News Release

Multi-Mix® Microtechnology: A New 3-Dimensional Microwave Packaging Technology Introduced by Merrimac Industries

WEST CALDWELL, NJ (June 10, 1998) - Merrimac Industries, Inc. (AMEX: MRM) announces today, from the International Microwave Symposium in Baltimore, Maryland, a description of its innovative Multi-Mixpackaging technology for commercial and military microwave components and subsystems. Surpassing conventional technology, the patent-pending 3-D, Multi-Mix® method is a unique process based on fluoropolymer composite substrates, for application to microwave, multilayer integrated circuits and micro-multifunction modules (MMFM™) technology. Multi-Mix® microtechnology creates value, for example, by enabling filters, multiplexers, MMICs, and other active and passive circuits to be packaged individually or cascaded into supercomponents for mixer/pre-amplifiers, vector modulators, complex antenna feed-distribution networks, phased array beamformers or comparators for monopulse receiving systems.

"Multi-Mix® microtechnology is like an ASIC for RF Microwave. This enabling technology will allow us to further penetrate the $18 billion RF Microwave market by opening up new segments of opportunity. This is an innovative approach to packaging and will help Merrimac achieve its Goal of Profitable Growth," said Mason N. Carter, Chairman and CEO.

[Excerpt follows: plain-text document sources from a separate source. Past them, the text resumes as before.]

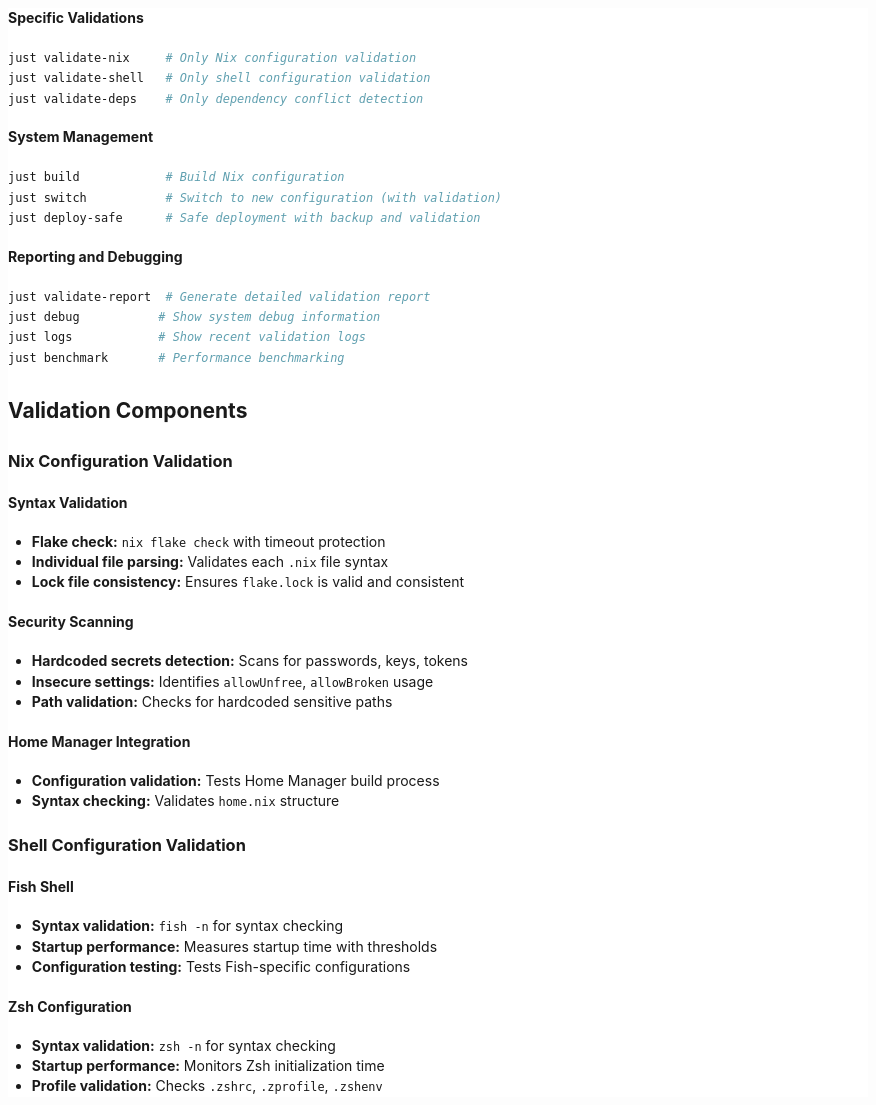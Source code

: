 #### Specific Validations

```bash
just validate-nix     # Only Nix configuration validation
just validate-shell   # Only shell configuration validation
just validate-deps    # Only dependency conflict detection
```

#### System Management

```bash
just build            # Build Nix configuration
just switch           # Switch to new configuration (with validation)
just deploy-safe      # Safe deployment with backup and validation
```

#### Reporting and Debugging

```bash
just validate-report  # Generate detailed validation report
just debug           # Show system debug information
just logs            # Show recent validation logs
just benchmark       # Performance benchmarking
```

## Validation Components

### Nix Configuration Validation

#### Syntax Validation
- **Flake check:** `nix flake check` with timeout protection
- **Individual file parsing:** Validates each `.nix` file syntax
- **Lock file consistency:** Ensures `flake.lock` is valid and consistent

#### Security Scanning
- **Hardcoded secrets detection:** Scans for passwords, keys, tokens
- **Insecure settings:** Identifies `allowUnfree`, `allowBroken` usage
- **Path validation:** Checks for hardcoded sensitive paths

#### Home Manager Integration
- **Configuration validation:** Tests Home Manager build process
- **Syntax checking:** Validates `home.nix` structure

### Shell Configuration Validation

#### Fish Shell
- **Syntax validation:** `fish -n` for syntax checking
- **Startup performance:** Measures startup time with thresholds
- **Configuration testing:** Tests Fish-specific configurations

#### Zsh Configuration  
- **Syntax validation:** `zsh -n` for syntax checking
- **Startup performance:** Monitors Zsh initialization time
- **Profile validation:** Checks `.zshrc`, `.zprofile`, `.zshenv`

Mr. Carter continued: "By integrating a variety of different types of functionality, including MMICs, Merrimac can provide the Total Integrated Packaging Solution that the marketplace demands."

By emphasizing the features of Multi-Mix® microtechnology Merrimac has adopted a key account marketing focus on new business applications, together with the establishment of coordinated standards for certified suppliers, thus enabling an accelerated time to market of high value products. Initial customer reaction indicates a level of positive acceptance due to the high level of integration coupled with reduced cycle time, size and weight reduction, and low-cost manufacturing that is suitable for high or low volume production. The most notable opportunities benefiting from the Multi-Mix® packaging technology are replacements for existing coaxial and waveguide microwave component technologies. However, more recent system designs using conventional stripline and microstrip hardware have realized the advantages of Multi-Mix® microtechnology, combining functions to reduce overall size and weight, and improve reliability.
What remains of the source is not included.